The cause of Z2k ...
No doubt by now some of you have heard of the Z2K bug that's been affecting all 1st generation Zune 30 models the day before the new year; mine being one of them. Apparently, and the Microsoft Zune guys confirm this, there was a bug in the driver that controls the real time clock on that specific model. The problem was with how the Zune's firmware handled resetting it's internal clock for the last day of a leap year.
Bloops!
If anyone has this model of the Zune, what they saw when they tried using it was a hanging boot screen with a full progress bar.
Word from Microsoft was that the counter would reset itself exactly 24 hours after the day our Zune's failed. The fix was, basically, to do nothing but wait a day without our Zunes. Well, that day has come and gone and I can gladly say that mine is back up and running like a champ.
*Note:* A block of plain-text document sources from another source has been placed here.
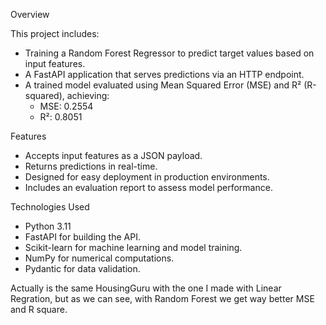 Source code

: Overview

This project includes:
* Training a Random Forest Regressor to predict target values based on input features.
* A FastAPI application that serves predictions via an HTTP endpoint.
* A trained model evaluated using Mean Squared Error (MSE) and R² (R-squared), achieving:
  * MSE: 0.2554
  * R²: 0.8051

Features
* Accepts input features as a JSON payload.
* Returns predictions in real-time.
* Designed for easy deployment in production environments.
* Includes an evaluation report to assess model performance.

Technologies Used
* Python 3.11
* FastAPI for building the API.
* Scikit-learn for machine learning and model training.
* NumPy for numerical computations.
* Pydantic for data validation.

Actually is the same HousingGuru with the one I made with Linear Regration, but as we can see, with Random Forest we get way better MSE and R square.
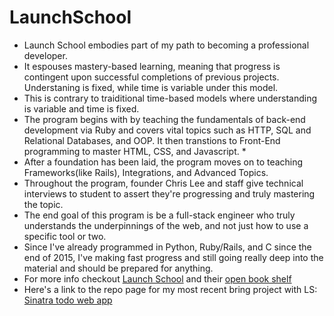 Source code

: # LaunchSchool
* Launch School embodies part of my path to becoming a professional developer.
* It espouses mastery-based learning, meaning that progress is contingent upon successful completions of previous projects. Understaning is fixed, while time is variable under this model. 
* This is contrary to traiditional time-based models where understanding is variable and time is fixed.
* The program begins with by teaching the fundamentals of back-end development via Ruby and covers vital topics such as HTTP, SQL and Relational Databases, and OOP. It then transtions to Front-End programming to master HTML, CSS, and Javascript. * 
* After a foundation has been laid, the program moves on to teaching Frameworks(like Rails), Integrations, and Advanced Topics.
* Throughout the program, founder Chris Lee and staff give technical interviews to student to assert they're progressing and truly mastering the topic. 
* The end goal of this program is be a full-stack engineer who truly understands the underpinnings of the web, and not just how to use a specific tool or two. 
* Since I've already programmed in Python, Ruby/Rails, and C since the end of 2015, I've making fast progress and still going really deep into the material and should be prepared for anything. 
* For more info checkout [Launch School](https://launchschool.com) and their [open book shelf](https://launchschool.com/books/)
* Here's a link to the repo page for my most recent bring project with LS: [Sinatra todo web app](https://github.com/EDalSanto/LaunchSchool/tree/master/courses/180_Databases/todos)
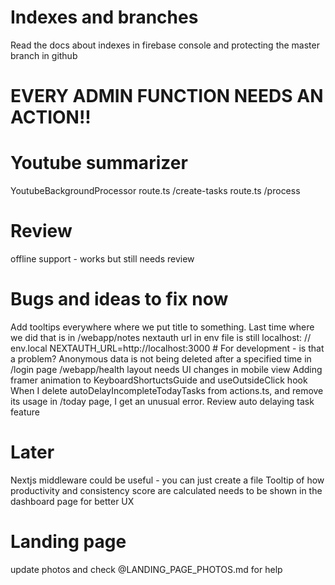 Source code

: # Indexes and branches

Read the docs about indexes in firebase console and protecting the master branch in github

# EVERY ADMIN FUNCTION NEEDS AN ACTION!!

# Youtube summarizer

YoutubeBackgroundProcessor
route.ts /create-tasks
route.ts /process

# Review

offline support - works but still needs review

# Bugs and ideas to fix now

Add tooltips everywhere where we put title to something. Last time where we did that is in /webapp/notes
nextauth url in env file is still localhost: // env.local NEXTAUTH_URL=http://localhost:3000 # For development - is that a problem?
Anonymous data is not being deleted after a specified time in /login page
/webapp/health layout needs UI changes in mobile view
Adding framer animation to KeyboardShortuctsGuide and useOutsideClick hook
When I delete autoDelayIncompleteTodayTasks from actions.ts, and remove its usage in /today page, I get an unusual error.
Review auto delaying task feature

# Later

Nextjs middleware could be useful - you can just create a file
Tooltip of how productivity and consistency score are calculated needs to be shown in the dashboard page for better UX

# Landing page

update photos and check @LANDING_PAGE_PHOTOS.md for help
I was curious as to what the exact problem was with the firmware and why it would go tits up while doing something as mundane as a simple date check. Well, I wasn't the only curious coder as someone managed to post the offending source file on the internets.
Mulling about the code snippet we can traverse the library's path of execution to figure out where it all went wrong. At some point during the boot process, the kernel calls the OEMGetRealTime() function to grab the current date. This function invokes a helper function declared as GetTime() which calculates the time and day from a provided timestamp.
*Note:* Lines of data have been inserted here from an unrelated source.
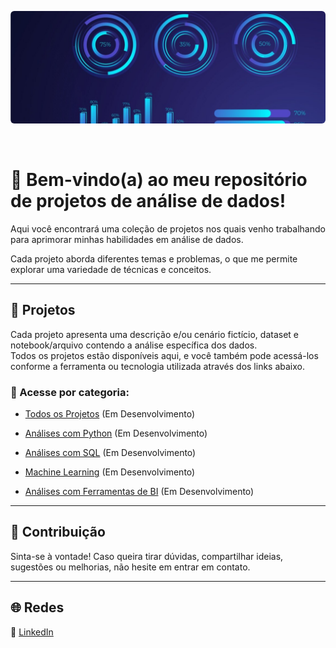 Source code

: <p align="center">
  <img src="banner.png" alt="Banner Projetos" width="100%" style="max-height:180px; object-fit:cover; border-radius:6px;">
</p>


<br>

# 👋 Bem-vindo(a) ao meu repositório de projetos de análise de dados!

Aqui você encontrará uma coleção de projetos nos quais venho trabalhando para aprimorar minhas habilidades em análise de dados.

Cada projeto aborda diferentes temas e problemas, o que me permite explorar uma variedade de técnicas e conceitos.

---

## 📂 Projetos

Cada projeto apresenta uma descrição e/ou cenário fictício, dataset e notebook/arquivo contendo a análise específica dos dados.  
Todos os projetos estão disponíveis aqui, e você também pode acessá-los conforme a ferramenta ou tecnologia utilizada através dos links abaixo.


### 🔗 Acesse por categoria:

-  [Todos os Projetos](#) (Em Desenvolvimento)
  
-  [Análises com Python](#) (Em Desenvolvimento)
  
- [Análises com SQL](#) (Em Desenvolvimento) 
  
- [Machine Learning](#) (Em Desenvolvimento)
  
- [Análises com Ferramentas de BI](#) (Em Desenvolvimento) 

---

## 🤝 Contribuição

Sinta-se à vontade! Caso queira tirar dúvidas, compartilhar ideias, sugestões ou melhorias, não hesite em entrar em contato.

---

## 🌐 Redes

🔗 [LinkedIn](https://www.linkedin.com/in/diegommoreira-analista-dados)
Everything seems fine until it calls yet another helper function named ConvertDays() which calculates the current day number of the provided year. Taking a very close look at this function reveals the problem. Here is the offending bit of code at around line 259:
while (days > 365)
{
if (IsLeapYear(year))
{
if (days > 366)
{
days -= 366;
year += 1;
}
}
else
{
days -= 365;
year += 1;
}
}
This loop was written to execute only on the last day of the year. If we iterate through the days of a year using code, chances are we're using some sort of incrementor. So, by the time we hit 366 days, we know we're pretty close to the end of, at least, a standard year. But, what about leap years? 2008 was a leap year because it's divisible by 4. So, this means that 2008 had 366 days. If this is the case, our incrementor will stop at 367.
We can see the check for the leap year in line 3 of the code snippet above. What happens next is what killed the Zune. The code accounts for a day count of anything greater than 366, which would include 367. But, the zinger here is we're not checking if the day count IS EQUAL TO 366. Since we aren't resetting the day count to 1 and breaking the loop, the poor Zune is stuck in an infinite loop which causes the boot screen to hang.
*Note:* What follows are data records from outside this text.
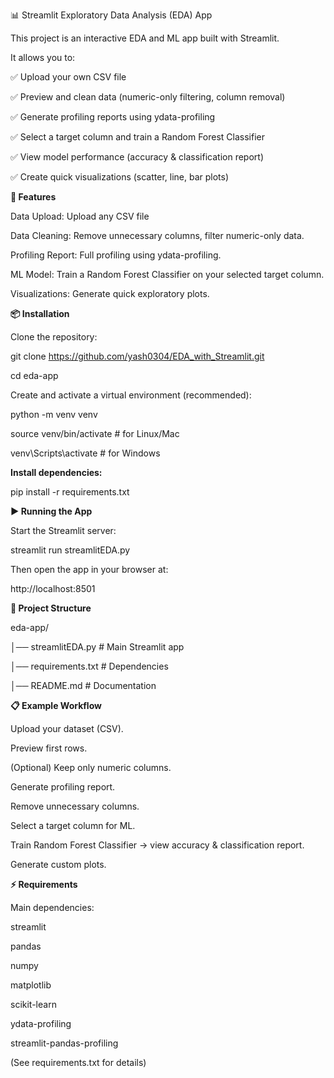 📊 Streamlit Exploratory Data Analysis (EDA) App

This project is an interactive EDA and ML app built with Streamlit.

It allows you to:

✅ Upload your own CSV file

✅ Preview and clean data (numeric-only filtering, column removal)

✅ Generate profiling reports using ydata-profiling

✅ Select a target column and train a Random Forest Classifier

✅ View model performance (accuracy & classification report)

✅ Create quick visualizations (scatter, line, bar plots)



**🚀 Features**

Data Upload: Upload any CSV file

Data Cleaning: Remove unnecessary columns, filter numeric-only data.

Profiling Report: Full profiling using ydata-profiling.

ML Model: Train a Random Forest Classifier on your selected target column.

Visualizations: Generate quick exploratory plots.

**📦 Installation**

Clone the repository:

git clone https://github.com/yash0304/EDA_with_Streamlit.git

cd eda-app

Create and activate a virtual environment (recommended):

python -m venv venv

source venv/bin/activate   # for Linux/Mac

venv\Scripts\activate      # for Windows

**Install dependencies:**

pip install -r requirements.txt


**▶️ Running the App**

Start the Streamlit server:

streamlit run streamlitEDA.py

Then open the app in your browser at:

http://localhost:8501

**📂 Project Structure**

eda-app/

  │── streamlitEDA.py      # Main Streamlit app

  │── requirements.txt     # Dependencies  

  │── README.md            # Documentation


**📋 Example Workflow**

Upload your dataset (CSV).

Preview first rows.

(Optional) Keep only numeric columns.

Generate profiling report.

Remove unnecessary columns.

Select a target column for ML.

Train Random Forest Classifier → view accuracy & classification report.

Generate custom plots.


**⚡ Requirements**

Main dependencies:

streamlit

pandas

numpy

matplotlib

scikit-learn

ydata-profiling

streamlit-pandas-profiling

(See requirements.txt for details)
What should have happened is something like the following:
while (days > 365)
{
if (IsLeapYear(year))
{
if (days >= 366)
{
days -= 366;
year += 1;
}
}
else
{
days -= 365;
year += 1;
}
}
If the day counter reaches 367, we now this is the first day after the new year following a leap year, January 1st, 2009. We can now exit the loop and continue booting.
Microsoft told us to wait 24 hours because then we wouldn't be in a leap year, bypassing the troublesome block of code completely. We shouldn't see this happen again for another 4 years!
Could this have been prevented? Well, of course it could have. Code review doesn't always catch all the problems because it's being reviewed by human eyes. We tend to miss things in the code, especially if we've been staring at 1,000's of lines of it all day. What could have prevented this is simple and thorough unit testing.
But, hey, I'm gonna give Microsoft a break. They've made a great product and after going through 5 5th generation iPods in ONE year, I decided it was time for a change. I picked up the white brick the week it was released and haven't had a single issue until 2 days ago. Not bad, guys, not bad at all.
Besides, how many times have we caused self-inflicted facepalm moments? 'Duh' moments like will happen to any software engineer.
One last thing before I go, you gotta hand it to the guys at Redmond, their code is quite pleasant to look at. I don't care what your coding standard is as long as you use it consistently and these guys got it juuuust the way I like it. Kudos 2 u!
Till next time!
Note: This article as been republished after being accidentally wiped from my hosting provider. Hurray for cached RSS feeds!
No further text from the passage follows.